Which is precisely what Julius did – and did very well – for an hour.

Then he left the ante-room and returned to the main studio as if in a trance, not seeming to notice that his master was regarding him quizzically and soon with irritation. In fact, Julius was not aware of any other person being in that studio. He scooped up an armful of terracotta clay, cradling it like a baby as he walked to the end of the room. There he sat down on the ground and laid the clay between his legs. He was sweating profusely. Panting. Little under an hour later, Julius suddenly growled, shouted, wailed, as if something was being wrenched from him. His body was twisted into spasm before collapsing and becoming as flimsy as rags. Rodin, quietly, ventured over. His young student looked up at him, tears silently streaming down his clay-smeared face. The great sculptor looked at what the young Englishman had created, had created in a frenzy, that tortured him so.
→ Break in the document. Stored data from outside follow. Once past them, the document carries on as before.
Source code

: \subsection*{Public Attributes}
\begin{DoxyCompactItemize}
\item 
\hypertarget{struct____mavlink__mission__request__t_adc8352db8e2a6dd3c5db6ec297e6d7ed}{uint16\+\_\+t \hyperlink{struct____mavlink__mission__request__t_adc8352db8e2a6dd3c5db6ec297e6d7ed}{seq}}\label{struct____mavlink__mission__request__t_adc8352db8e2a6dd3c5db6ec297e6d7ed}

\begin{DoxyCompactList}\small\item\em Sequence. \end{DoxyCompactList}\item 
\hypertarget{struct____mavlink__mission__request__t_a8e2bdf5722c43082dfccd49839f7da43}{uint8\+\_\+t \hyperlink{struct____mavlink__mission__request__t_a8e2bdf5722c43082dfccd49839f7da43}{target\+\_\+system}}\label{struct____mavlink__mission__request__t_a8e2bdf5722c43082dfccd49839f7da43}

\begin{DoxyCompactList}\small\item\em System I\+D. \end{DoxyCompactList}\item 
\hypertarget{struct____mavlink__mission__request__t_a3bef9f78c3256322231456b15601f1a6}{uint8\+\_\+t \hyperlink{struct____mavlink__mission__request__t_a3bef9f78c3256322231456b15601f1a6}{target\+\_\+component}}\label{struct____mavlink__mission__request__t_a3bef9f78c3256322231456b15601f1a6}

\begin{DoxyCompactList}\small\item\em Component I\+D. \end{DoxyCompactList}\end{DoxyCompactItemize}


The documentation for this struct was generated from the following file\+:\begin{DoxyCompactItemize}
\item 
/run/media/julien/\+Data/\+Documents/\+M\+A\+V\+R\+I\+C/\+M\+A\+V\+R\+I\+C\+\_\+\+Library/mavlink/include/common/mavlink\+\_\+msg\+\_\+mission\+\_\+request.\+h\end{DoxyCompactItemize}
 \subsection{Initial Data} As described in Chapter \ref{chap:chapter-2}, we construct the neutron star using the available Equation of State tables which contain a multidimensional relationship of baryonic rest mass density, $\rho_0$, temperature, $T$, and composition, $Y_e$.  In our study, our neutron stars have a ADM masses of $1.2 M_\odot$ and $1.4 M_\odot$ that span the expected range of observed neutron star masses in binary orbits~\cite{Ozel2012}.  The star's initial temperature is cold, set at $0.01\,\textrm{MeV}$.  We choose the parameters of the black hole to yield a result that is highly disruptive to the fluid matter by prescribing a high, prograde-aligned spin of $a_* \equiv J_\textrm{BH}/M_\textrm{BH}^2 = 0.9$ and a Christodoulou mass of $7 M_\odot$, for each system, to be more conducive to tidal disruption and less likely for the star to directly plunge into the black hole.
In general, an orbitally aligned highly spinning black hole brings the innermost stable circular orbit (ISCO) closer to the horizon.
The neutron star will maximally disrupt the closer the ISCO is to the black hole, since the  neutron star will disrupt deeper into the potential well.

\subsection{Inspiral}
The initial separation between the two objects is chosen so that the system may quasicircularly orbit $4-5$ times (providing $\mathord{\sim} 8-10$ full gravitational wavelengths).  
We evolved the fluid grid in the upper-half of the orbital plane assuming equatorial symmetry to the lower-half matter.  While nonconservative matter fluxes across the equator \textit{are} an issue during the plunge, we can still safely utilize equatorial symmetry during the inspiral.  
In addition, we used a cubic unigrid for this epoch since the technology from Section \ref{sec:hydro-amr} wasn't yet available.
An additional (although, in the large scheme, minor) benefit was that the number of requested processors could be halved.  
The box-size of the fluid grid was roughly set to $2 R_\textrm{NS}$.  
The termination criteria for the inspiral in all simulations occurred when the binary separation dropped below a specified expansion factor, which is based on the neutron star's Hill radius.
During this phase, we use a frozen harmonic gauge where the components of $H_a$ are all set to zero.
Two figures. About a foot high. Their bodies simultaneously flowing into each other like liquid but also bucked solid at the moment of sexual ecstasy. The redness of the clay accentuating the sense of flesh, blood and arousal.

‘Paolo and Francesca?’ Rodin asked carefully, not wishing to intrude on the intensity of personal experience that had so obviously consumed his student.

‘Yes,’ Julius replied. His voice was hoarse, not from the lie but from the exertion of wresting the form away from his soul and out into clay. Rodin told him to go, to rest for two days, not to visit the studio but to indulge himself with time, to work and create alone, slave only to what this inner inspiration was dictating.

‘I will keep your clay moist,’ Rodin assured him. And he would. For to see brilliance in one’s students is affirming for the teacher. A legacy. A testament. A lineage in the making. The future in safe hands. ‘I am the bridge between the past and the present,’ Rodin muttered at a naked young woman who smiled politely and wondered if she should tell the sculptor that pellets of terracotta clay clung to his great beard like berries to holly.

Oh, how I hunger for her. Never more. Never more. lam full. And yet I starve.

Julius bought a baguette and a hunk of ham. With his teeth, he ripped the bread as he walked to his apartment but his mouth was dry and the bread stuck in his throat.

She has sucked me dry. And yet creative juices overflow and threaten to consume me.

His master had told him not to work and yet Julius broke into a jog. Home, home, he had to be there now! As soon as he entered his apartment, he dropped his provisions on the floor, fell to his knees and, with white chalk, drew Cosima across the floorboards. Where she had been. This time yesterday. Stretched out. Enfolding him. Him in her. Where did he end and where did she begin? That was the point. There was no beginning; there could be no end. And yet it had ended between them. He had to abandon himself to this fact. He would do so willingly. To be enslaved by the memory of Cosima was a captivity he could only welcome, however torturous it might be. Pain is good. Salvation from despair. Growth and creation.

There was a knock at the door.

Cosima!

No. Of course not.

Oh shit!

Thursday.

Rent day.

It would be Madame Virenque who knocked.

This week, as last, Julius was penniless. Jacques Antoine would pay for the portrait bust of his fiancée only on delivery. A small advance had been given for materials. And spent. Oh God, still she knocks.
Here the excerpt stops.